GOAL OF THE EXERCISE –
Lines to return, exactly: from the line with "[Con ópera experimental" to the line with "- Diseño de usuario" in the entries below, both included.

INFORMATION GIVEN –
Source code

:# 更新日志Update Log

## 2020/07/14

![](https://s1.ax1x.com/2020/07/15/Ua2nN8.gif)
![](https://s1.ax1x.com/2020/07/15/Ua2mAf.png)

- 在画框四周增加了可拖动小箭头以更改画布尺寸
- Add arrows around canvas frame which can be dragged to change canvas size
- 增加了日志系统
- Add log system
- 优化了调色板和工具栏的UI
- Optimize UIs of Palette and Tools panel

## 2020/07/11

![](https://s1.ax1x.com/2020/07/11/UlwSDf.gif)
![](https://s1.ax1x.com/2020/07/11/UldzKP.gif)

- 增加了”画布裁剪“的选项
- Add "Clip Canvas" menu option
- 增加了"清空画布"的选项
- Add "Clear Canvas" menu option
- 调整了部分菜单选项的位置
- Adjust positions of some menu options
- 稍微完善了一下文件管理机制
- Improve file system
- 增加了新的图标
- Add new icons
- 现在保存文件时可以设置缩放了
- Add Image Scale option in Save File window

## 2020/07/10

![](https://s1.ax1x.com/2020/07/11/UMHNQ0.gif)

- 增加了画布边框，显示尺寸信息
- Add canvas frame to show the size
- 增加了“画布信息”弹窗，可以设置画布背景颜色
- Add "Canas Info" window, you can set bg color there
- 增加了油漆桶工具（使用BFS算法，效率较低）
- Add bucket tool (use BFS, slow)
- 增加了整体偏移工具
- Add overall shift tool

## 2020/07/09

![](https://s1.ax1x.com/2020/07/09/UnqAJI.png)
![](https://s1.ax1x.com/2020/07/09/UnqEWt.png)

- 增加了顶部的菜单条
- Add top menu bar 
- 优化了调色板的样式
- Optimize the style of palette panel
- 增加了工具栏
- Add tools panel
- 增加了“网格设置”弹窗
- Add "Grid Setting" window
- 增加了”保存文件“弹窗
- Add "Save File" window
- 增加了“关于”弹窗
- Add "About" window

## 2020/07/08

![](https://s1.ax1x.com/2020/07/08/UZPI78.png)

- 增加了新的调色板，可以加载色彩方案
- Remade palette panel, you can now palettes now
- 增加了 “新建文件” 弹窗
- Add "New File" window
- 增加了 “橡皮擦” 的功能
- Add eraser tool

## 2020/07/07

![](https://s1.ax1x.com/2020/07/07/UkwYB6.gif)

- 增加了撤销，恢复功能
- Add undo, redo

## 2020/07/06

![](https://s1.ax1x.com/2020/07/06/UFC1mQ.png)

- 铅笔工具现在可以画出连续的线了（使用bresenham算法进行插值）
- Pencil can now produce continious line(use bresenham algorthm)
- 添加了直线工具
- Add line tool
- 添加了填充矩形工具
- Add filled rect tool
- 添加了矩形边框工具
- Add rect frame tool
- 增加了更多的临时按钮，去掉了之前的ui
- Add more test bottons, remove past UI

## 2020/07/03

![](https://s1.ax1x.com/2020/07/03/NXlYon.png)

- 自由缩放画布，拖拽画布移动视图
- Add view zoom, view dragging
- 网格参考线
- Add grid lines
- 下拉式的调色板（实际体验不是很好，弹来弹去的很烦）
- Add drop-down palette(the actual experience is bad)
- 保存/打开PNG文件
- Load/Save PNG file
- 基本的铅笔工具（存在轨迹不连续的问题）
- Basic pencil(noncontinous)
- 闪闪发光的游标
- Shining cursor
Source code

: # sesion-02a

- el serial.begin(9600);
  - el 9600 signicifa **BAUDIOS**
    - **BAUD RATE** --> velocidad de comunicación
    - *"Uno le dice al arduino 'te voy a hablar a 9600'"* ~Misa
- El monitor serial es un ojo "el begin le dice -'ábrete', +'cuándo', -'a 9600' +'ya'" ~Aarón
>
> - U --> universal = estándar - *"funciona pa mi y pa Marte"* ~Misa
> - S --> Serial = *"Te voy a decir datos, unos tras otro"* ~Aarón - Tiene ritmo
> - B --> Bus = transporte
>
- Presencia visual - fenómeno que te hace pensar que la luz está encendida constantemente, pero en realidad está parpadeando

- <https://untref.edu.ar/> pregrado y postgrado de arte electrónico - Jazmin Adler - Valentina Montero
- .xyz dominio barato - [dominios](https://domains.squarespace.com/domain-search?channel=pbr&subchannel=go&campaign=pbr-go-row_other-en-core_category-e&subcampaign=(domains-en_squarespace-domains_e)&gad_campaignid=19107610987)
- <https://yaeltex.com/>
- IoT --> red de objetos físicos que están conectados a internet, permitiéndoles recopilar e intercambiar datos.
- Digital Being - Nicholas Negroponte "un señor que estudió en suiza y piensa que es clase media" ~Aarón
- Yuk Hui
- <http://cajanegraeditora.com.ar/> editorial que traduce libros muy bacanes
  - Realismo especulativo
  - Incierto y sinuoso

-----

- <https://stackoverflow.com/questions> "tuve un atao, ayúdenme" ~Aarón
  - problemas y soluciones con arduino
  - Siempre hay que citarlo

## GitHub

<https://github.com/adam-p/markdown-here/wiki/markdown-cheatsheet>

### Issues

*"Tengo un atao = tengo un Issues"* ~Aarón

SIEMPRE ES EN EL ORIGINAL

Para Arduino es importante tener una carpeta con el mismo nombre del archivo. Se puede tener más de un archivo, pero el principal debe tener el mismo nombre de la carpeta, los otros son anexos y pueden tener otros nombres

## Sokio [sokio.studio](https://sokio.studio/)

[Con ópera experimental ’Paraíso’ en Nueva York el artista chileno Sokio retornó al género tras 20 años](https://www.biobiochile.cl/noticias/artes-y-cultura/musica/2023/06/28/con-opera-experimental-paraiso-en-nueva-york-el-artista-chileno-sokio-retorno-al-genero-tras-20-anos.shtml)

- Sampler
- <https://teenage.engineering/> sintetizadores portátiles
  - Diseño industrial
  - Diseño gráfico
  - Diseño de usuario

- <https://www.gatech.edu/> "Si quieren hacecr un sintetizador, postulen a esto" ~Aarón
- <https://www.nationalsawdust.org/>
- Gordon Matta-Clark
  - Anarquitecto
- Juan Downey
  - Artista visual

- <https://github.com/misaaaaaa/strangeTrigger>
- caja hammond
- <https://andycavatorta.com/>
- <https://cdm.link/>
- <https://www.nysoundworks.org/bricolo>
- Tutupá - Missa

RESPONSE AREA –
[Con ópera experimental ’Paraíso’ en Nueva York el artista chileno Sokio retornó al género tras 20 años](https://www.biobiochile.cl/noticias/artes-y-cultura/musica/2023/06/28/con-opera-experimental-paraiso-en-nueva-york-el-artista-chileno-sokio-retorno-al-genero-tras-20-anos.shtml)

- Sampler
- <https://teenage.engineering/> sintetizadores portátiles
  - Diseño industrial
  - Diseño gráfico
  - Diseño de usuario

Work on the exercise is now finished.